New York Criminal Attorney: NY Criminal Defense – Bukh Law Firm

New York Prosecutor Highlights Need for Regulations to Fight Data Encryption

A top prosecutor of New York Country says that Apple and Google should be legally required to give police access to customer data that may be deemed necessary when investigating crimes.

According to Cyrus Vance, Manhattan District Attorney, federal and state governments should consider passing laws that forbid devices like smartphones, tablets etc. to be sealed off from law enforcement agencies.
Apple and Google had stated last year that their devices are equipped with encrypted data that shields contact lists, documents and photographs from unwanted eyes. This includes hackers, thieves and the government.

However, Vance challenges this measure and says, ““It’s developed into a sort of high-stakes game. They’ve eliminated accessibility in order to market the product. Now that means we have to figure out how to solve a problem that we didn’t create.”

Both Apple and Google have not issued any statement in this regard. Vance believes he is going rouge by speaking on this matter at the conference hosted by the FBI but according to him, it is essential to enable the police to stop crimes against children as well as solve murders. He also pointed out that law enforcement agencies have not yet spoken in a unified voice about this issue.

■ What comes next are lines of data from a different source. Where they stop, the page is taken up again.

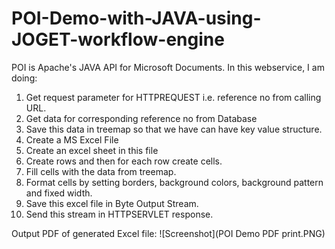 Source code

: # POI-Demo-with-JAVA-using-JOGET-workflow-engine

POI is Apache's JAVA API for Microsoft Documents. 
In this webservice, I am doing:
1. Get request parameter for HTTPREQUEST i.e. reference no from calling URL.
2. Get data for corresponding reference no from Database
3. Save this data in treemap so that we have can have key value structure.
4. Create a MS Excel File
5. Create an excel sheet in this file
6. Create rows and then for each row create cells.
7. Fill cells with the data from treemap.
8. Format cells by setting borders, background colors, background pattern and fixed width.
9. Save this excel file in Byte Output Stream.
10. Send this stream in HTTPSERVLET response.

Output PDF of generated Excel file:
![Screenshot](POI Demo PDF print.PNG)
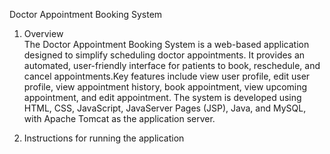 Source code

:Doctor Appointment Booking System 

1. Overview   
The Doctor Appointment Booking System is a web-based application designed to simplify scheduling doctor appointments. It provides an automated, user-friendly interface for patients to book, reschedule, and cancel appointments.Key features include view user profile, edit user profile, view appointment history, book appointment, view upcoming appointment, and edit appointment. The system is developed using HTML, CSS, JavaScript, JavaServer Pages (JSP), Java, and MySQL, with Apache Tomcat as the application server.
      
2. Instructions for running the application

In the recent years, there have been several high profile hacking incidents that have forced technology companies to increase security measures for consumers. Companies like Apple and Google now offer phones that can automatically scramble data and provide the owner a digital key that would be needed to unlock it. This makes it harder for law enforcement agencies to get access to the content of suspects’ phone without their knowledge or cooperation.

A large number of criminal cases today have a digital component. There is significant evidence stored on smartphones that could be used to identify, locate and prosecute criminals. However, many cases cannot be prosecuted effectively if the perpetrators have phone software that incorporates Apple and Google’s privacy guarantees.

Vance recommends that legal requirements should be crafted since this is an issue of public safety. Apple and Google may have made a conscious decision to make their devices inaccessible but law enforcement agencies should also figure out ways in which they would be able to access data and content if required, to do their job.